■ Task prompt: Every line of the records that holds the word "Languages" should be copied out.

■ Information provided:
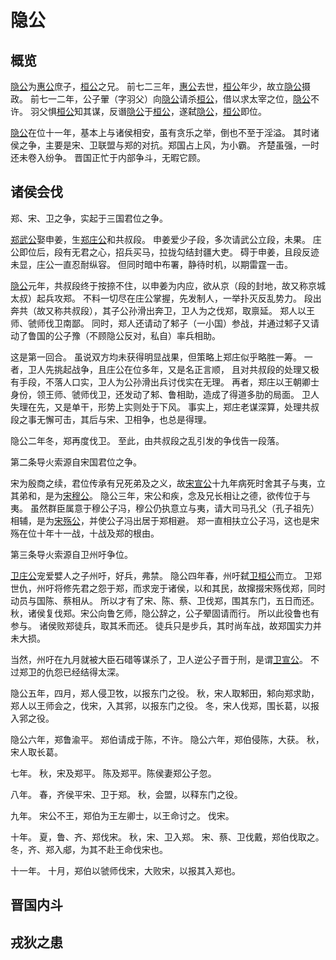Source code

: # 隐公
## 概览
[隐公]为[惠公]庶子，[桓公]之兄。
前七二三年，[惠公]去世，[桓公]年少，故立[隐公]摄政。
前七一二年，公子翬（字羽父）向[隐公]请杀[桓公]，借以求太宰之位，[隐公]不许。
羽父惧[桓公]知其谋，反谮[隐公]于[桓公]，遂弑[隐公]，[桓公]即位。

[隐公]在位十一年，基本上与诸侯相安，虽有贪乐之举，倒也不至于淫溢。
其时诸侯之争，主要是宋、卫联盟与郑的对抗。郑国占上风，为小霸。
齐楚虽强，一时还未卷入纷争。
晋国正忙于内部争斗，无暇它顾。

## 诸侯会伐
郑、宋、卫之争，实起于三国君位之争。

[郑武公]娶申姜，生[郑庄公]和共叔段。
申姜爱少子段，多次请武公立段，未果。
庄公即位后，段有无君之心，招兵买马，拉拢勾结封疆大吏。
碍于申姜，且段反迹未显，庄公一直忍耐纵容。
但同时暗中布署，静待时机，以期雷霆一击。

[隐公]元年，共叔段终于按捺不住，以申姜为内应，欲从京（段的封地，故又称京城太叔）起兵攻郑。
不料一切尽在庄公掌握，先发制人，一举扑灭反乱势力。
段出奔共（故又称共叔段），其子公孙滑出奔卫，卫人为之伐郑，取禀延。
郑人以王师、虢师伐卫南鄙。
同时，郑人还请动了邾子（一小国）参战，并通过邾子又请动了鲁国的公子豫（不顾隐公反对，私自）率兵相助。

这是第一回合。
虽说双方均未获得明显战果，但策略上郑庄似乎略胜一筹。
一者，卫人先挑起战争，且庄公在位多年，又是名正言顺，
且对共叔段的处理又极有手段，不落人口实，卫人为公孙滑出兵讨伐实在无理。
再者，郑庄以王朝卿士身份，领王师、虢师伐卫，还发动了邾、鲁相助，造成了得道多肋的局面。
卫人失理在先，又是单干，形势上实则处于下风。
事实上，郑庄老谋深算，处理共叔段之事无懈可击，其后与宋、卫相争，也总是得理。

隐公二年冬，郑再度伐卫。
至此，由共叔段之乱引发的争伐告一段落。

第二条导火索源自宋国君位之争。

宋为殷商之续，君位传承有兄死弟及之义，故[宋宣公]十九年病死时舍其子与夷，立其弟和，是为[宋穆公]。
隐公三年，宋公和疾，念及兄长相让之德，欲传位于与夷。
虽然群臣属意于穆公子冯，穆公仍执意立与夷，请大司马孔父（孔子祖先）相辅，是为[宋殇公]，并使公子冯出居于郑相避。
郑一直相扶立公子冯，这也是宋殇在位十年十一战，十战及郑的根由。

第三条导火索源自卫州吁争位。

[卫庄公]宠爱嬖人之子州吁，好兵，弗禁。
隐公四年春，州吁弑[卫桓公]而立。
卫郑世仇，州吁将修先君之怨于郑，而求宠于诸侯，以和其民，故撺掇宋殇伐郑，同时动员与国陈、蔡相从。
所以才有了宋、陈、蔡、卫伐郑，围其东门，五日而还。
秋，诸侯复伐郑。宋公向鲁乞师，隐公辞之，公子翚固请而行。
所以此役鲁也有参与。
诸侯败郑徒兵，取其禾而还。
徒兵只是步兵，其时尚车战，故郑国实力并未大损。

当然，州吁在九月就被大臣石碏等谋杀了，卫人逆公子晋于刑，是谓[卫宣公]。
不过郑卫的仇怨已经结得太深。

隐公五年，四月，郑人侵卫牧，以报东门之役。
秋，宋人取邾田，邾向郑求助，郑人以王师会之，伐宋，入其郛，以报东门之役。
冬，宋人伐郑，围长葛，以报入郛之役。

隐公六年，郑鲁渝平。
郑伯请成于陈，不许。
隐公六年，郑伯侵陈，大获。
秋，宋人取长葛。

七年。
秋，宋及郑平。
陈及郑平。陈侯妻郑公子忽。

八年。
春，齐侯平宋、卫于郑。
秋，会盟，以释东门之役。

九年。
宋公不王，郑伯为王左卿士，以王命讨之。
伐宋。

十年。
夏，鲁、齐、郑伐宋。
秋，宋、卫入郑。
宋、蔡、卫伐戴，郑伯伐取之。
冬，齐、郑入郕，为其不赴王命伐宋也。

十一年。
十月，郑伯以虢师伐宋，大败宋，以报其入郑也。


## 晋国内斗

## 戎狄之患

[隐公]: http://baike.baidu.com/view/601498.htm
[惠公]: http://baike.baidu.com/view/845682.htm
[桓公]: http://baike.baidu.com/view/947554.htm
[郑庄公]: http://baike.baidu.com/view/42917.htm
[郑武公]: http://baike.baidu.com/view/954539.htm
[宋宣公]: http://baike.baidu.com/view/961606.htm
[宋穆公]: http://baike.baidu.com/view/961670.htm
[宋殇公]: http://baike.baidu.com/view/961671.htm
[卫庄公]: http://baike.baidu.com/view/1186143.htm
[齐僖公]: http://baike.baidu.com/view/496851.htm
[卫桓公]: http://baike.baidu.com/view/1184456.htm
[卫宣公]: http://baike.baidu.com/view/676698.htm

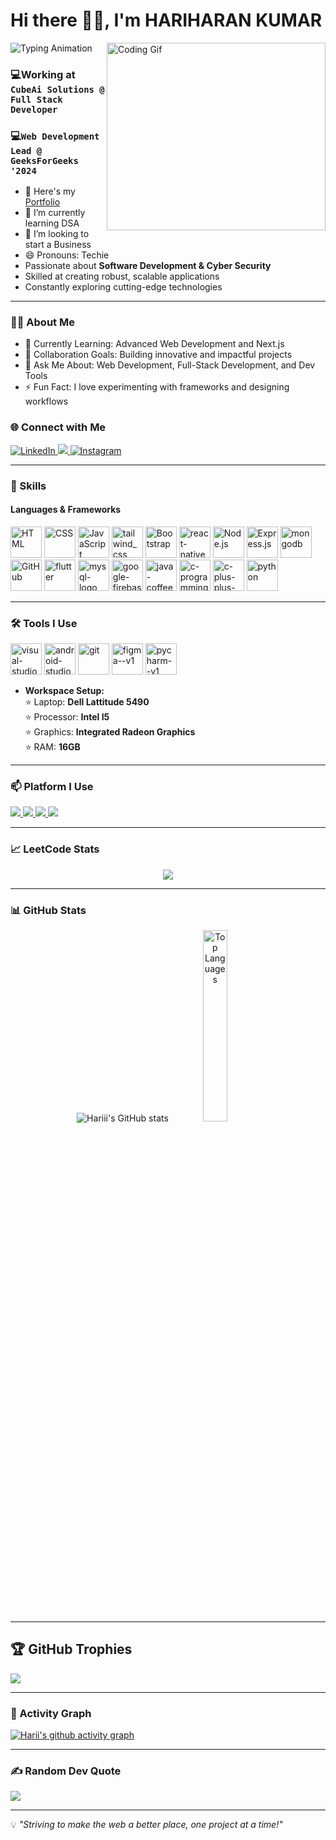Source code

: # Hi there 👋🏻, I'm **HARIHARAN KUMAR**

![Typing
Animation](https://readme-typing-svg.demolab.com/?lines=Full+Stack+Developer;Open+Source+Contributor;Software+Developer;Entrepreneur;&font=Fira%20Code&center=true&width=440&height=45&color=00bcd4&vCenter=true&size=22)
<img align="right" src="https://i.pinimg.com/originals/47/f0/34/47f0342cec72b800463bf003eac1257e.gif" alt="Coding Gif" width="350" height="300" />

### 💻Working at `CubeAi Solutions @ Full Stack Developer`
### 💻`Web Development Lead @ GeeksForGeeks '2024`


- 🔭 Here's my [Portfolio](https://hariportfolio-updated.vercel.app/)
- 🌱 I’m currently learning DSA
- 👯 I’m looking to start a Business
- 😄 Pronouns: Techie
- Passionate about **Software Development & Cyber Security**
- Skilled at creating robust, scalable applications
- Constantly exploring cutting-edge technologies

---
### 👨‍💻 About Me
- 🌱 Currently Learning: Advanced Web Development and Next.js
- 👯 Collaboration Goals: Building innovative and impactful projects
- 💬 Ask Me About: Web Development, Full-Stack Development, and Dev Tools
- ⚡ Fun Fact: I love experimenting with frameworks and designing workflows

### 🌐 Connect with Me
<p align="left">
  
<!-- LinkdIn -->
<a href="https://www.linkedin.com/in/hariharankm/" target="LinkdIn">
<img
src="https://img.shields.io/badge/LinkedIn-blue?style=for-the-badge&logo=linkedin&logoColor=white" alt="LinkedIn" />
</a>

  <!-- Gmail -->
<a href="hariharank6676@gmail.com" target="Gmail">
<img
src="https://img.shields.io/badge/Gmail-D14836?style=for-the-badge&logo=gmail&logoColor=white" />
</a>

  <!-- Instagram -->
<a href="https://www.instagram.com/aesthetic_boy_hariiii/" target="Instagram">
<img src="https://img.shields.io/badge/Instagram-E4405F?style=for-the-badge&logo=instagram&logoColor=white" alt="Instagram" />
</a>

<!-- <a href="https://www.youtube.com/@codebyabi" target="_blank">
<img
src="https://img.shields.io/badge/YouTube-FF0000?style=for-the-badge&logo=youtube&logoCo
lor=white" alt="YouTube" /> 
</a>-->
</p>

---

### 🚀  Skills
#### **Languages & Frameworks**
<p align="left">
<img width="50" height="50" src="https://img.icons8.com/color/48/000000/html-5.png" alt="HTML" title="HTML" />
<img width="50" height="50" src="https://img.icons8.com/color/48/000000/css3.png" alt="CSS" title="CSS" />
<img width="50" height="50" src="https://img.icons8.com/color/48/000000/javascript.png" alt="JavaScript" title="JavaScript" />
<img width="50" height="50" src="https://img.icons8.com/fluency/48/tailwind_css.png" alt="tailwind_css"/>
<img width="50" height="50" src="https://img.icons8.com/color/48/000000/bootstrap.png" alt="Bootstrap" title="Bootstrap" />
<img width="50" height="50" src="https://img.icons8.com/color/48/react-native.png" alt="react-native"/>
<img width="50" height="50" src="https://img.icons8.com/color/48/000000/nodejs.png" alt="Node.js" title="Node.js" />
<img width="50" height="50" src="https://img.icons8.com/ios/50/express-js.png" alt="Express.js" title="Express.js" />
<img width="50" height="50" src="https://img.icons8.com/color/48/mongodb.png" alt="mongodb"/>
<!-- <img width="50" height="50" src="https://img.icons8.com/color/48/nextjs.png" alt="Next.js" title="Next.js" />-->
<img width="50" height="50" src="https://img.icons8.com/color/48/000000/github.png" alt="GitHub" title="GitHub" /> 
<img width="50" height="50" src="https://img.icons8.com/color/48/flutter.png" alt="flutter"/>
<img width="50" height="50" src="https://img.icons8.com/fluency/48/mysql-logo.png" alt="mysql-logo"/>
<img width="50" height="50" src="https://img.icons8.com/color/48/google-firebase-console.png" alt="google-firebase-console"/>
<img width="50" height="50" src="https://img.icons8.com/color/48/java-coffee-cup-logo--v1.png" alt="java-coffee-cup-logo--v1"/>
<img width="50" height="50" src="https://img.icons8.com/fluency/48/c-programming.png" alt="c-programming"/>
<img width="50" height="50" src="https://img.icons8.com/color/48/c-plus-plus-logo.png" alt="c-plus-plus-logo"/>
<img width="50" height="50" src="https://img.icons8.com/fluency/48/python.png" alt="python"/>
</p>

---

### 🛠️ Tools I Use
<p align="left">
<img width="50" height="50" src="https://img.icons8.com/fluency/48/visual-studio-code-2019.png" alt="visual-studio-code-2019"/>
<img width="50" height="50" src="https://img.icons8.com/color/48/android-studio--v2.png" alt="android-studio--v2"/>
<img width="50" height="50" src="https://img.icons8.com/color/48/git.png" alt="git"/>
<img width="50" height="50" src="https://img.icons8.com/color/48/figma--v1.png" alt="figma--v1"/>
<img width="50" height="50" src="https://img.icons8.com/color/48/pycharm--v1.png" alt="pycharm--v1"/>

- **Workspace Setup:**<br>
   ⭐ Laptop: **Dell Lattitude 5490** <br>
   ⭐ Processor: **Intel I5** <br>
   ⭐ Graphics: **Integrated Radeon Graphics** <br>
   ⭐ RAM: **16GB** <br>
   </p>
 
 ---
 
### 📫 Platform I Use
<p align="left">
  
<!-- LeetCode -->
<a href="https://leetcode.com/u/HariCoder2111/" target="LeetCode">
<img src="https://img.shields.io/badge/-LeetCode-FFA116?style=for-the-badge&logo=LeetCode&logoColor=black" />
</a>

  <!-- HackerRank -->
<a href="https://www.hackerrank.com/profile/kumarhariharan_1" target="HackerRank">
<img src="https://img.shields.io/badge/-Hackerrank-2EC866?style=for-the-badge&logo=HackerRank&logoColor=white" />
</a>
  
  <!-- HackerEarth -->
<a href="https://www.hackerearth.com/@kumarhariharan.k007" target="HackerEarth">
<img src="https://img.shields.io/badge/HackerEarth-%232C3454.svg?&style=for-the-badge&logo=HackerEarth&logoColor=Blue" />
</a>
  
  <!-- StackOverFlow -->
<a href="" target="StackOverFlow">
<img src="https://img.shields.io/badge/Stack_Overflow-FE7A16?style=for-the-badge&logo=stack-overflow&logoColor=white" />
</a>
  
  <!-- CodeChef -->
<!--<a href="https://www.codechef.com/users/hariharankm" target="CodeChef">
<img src="https://img.shields.io/badge/-LeetCode-FFA116?style=for-the-badge&logo=GeeksForGeeks&logoColor=black" />
</a>

    <!-- GeeksForGeeks -->
<!--<a href="" target="GeeksForGeeks">
<img src="https://img.shields.io/badge/-LeetCode-FFA116?style=for-the-badge&logo=GeeksForGeeks&logoColor=black" />
</a>-->

</p>

---
### 📈 LeetCode Stats
<p align="center">
<img src="https://leetcard.jacoblin.cool/HariCoder7?theme=dark&font=Nanum%20Gothic%20Coding&ext=contest" />
</p>

---

### 📊 GitHub Stats
<p align="center">
<img src="https://github-readme-stats.vercel.app/api?username=hariharan-km&theme=blue-green" alt="Hariii's GitHub stats" />
<img width="28%" src="https://github-readme-stats.vercel.app/api/top-langs/?username=hariharan-km&theme=blue-green"  alt="Top Languages" />
</p>


---

<!-- 
## 🏆 GitHub Trophies
![](https://github-profile-trophy.vercel.app/?username=GVishnudhasan&theme=radical&no-frame=false&no-bg=false&margin-w=4)

# 📊 GitHub Stats:
![](https://github-readme-stats.vercel.app/api?username=GVishnudhasan&theme=dark&hide_border=false&include_all_commits=false&count_private=false)<br/>
![](https://github-readme-streak-stats.herokuapp.com/?user=GVishnudhasan&theme=dark&hide_border=false)<br/>
![](https://github-readme-stats.vercel.app/api/top-langs/?username=GVishnudhasan&theme=dark&hide_border=false&include_all_commits=false&count_private=false&layout=compact) 

---  -->

## 🏆 GitHub Trophies
![](https://github-profile-trophy.vercel.app/?username=hariharan-km&theme=radical&no-frame=false&no-bg=false&margin-w=4)

---

### 🌟 Activity Graph
[![Harii's github activity graph](https://github-readme-activity-graph.vercel.app/graph?username=hariharan-km&bg_color=000000&color=ffffff&line=6ef764&point=ffffff&area=true&hide_border=true)](https://github.com/ashutosh00710/github-readme-activity-graph)

---

### ✍️ Random Dev Quote
![](https://quotes-github-readme.vercel.app/api?type=horizontal&theme=tokyonight)

---

💡 *"Striving to make the web a better place, one project at a time!"*

<!-- Proudly created with [Hariharan Kumar](https://hariharankumar-web.netlify.app/) -->
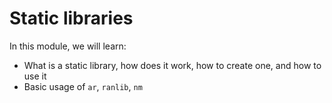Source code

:# Static libraries

In this module, we will learn:

 - What is a static library, how does it work, how to create one, and how to use it
 - Basic usage of `ar`, `ranlib`, `nm`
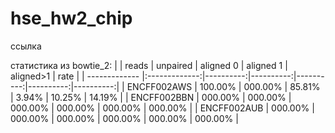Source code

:# hse_hw2_chip

ссылка 

статистика из bowtie_2:
|               | reads         | unpaired  | aligned 0 | aligned 1 | aligned>1 | rate      |
| ------------- |:-------------:|----------:|----------:|----------:|----------:|----------:|
| ENCFF002AWS   | 100.00%       | 000.00%   |  85.81%   |   3.94%   |  10.25%   |  14.19%   |
| ENCFF002BBN   | 000.00%       | 000.00%   | 000.00%   | 000.00%   | 000.00%   | 000.00%   |
| ENCFF002AUB   | 000.00%       | 000.00%   | 000.00%   | 000.00%   | 000.00%   | 000.00%   |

■ Your solution:
#### **Languages & Frameworks**
<img width="28%" src="https://github-readme-stats.vercel.app/api/top-langs/?username=hariharan-km&theme=blue-green"  alt="Top Languages" />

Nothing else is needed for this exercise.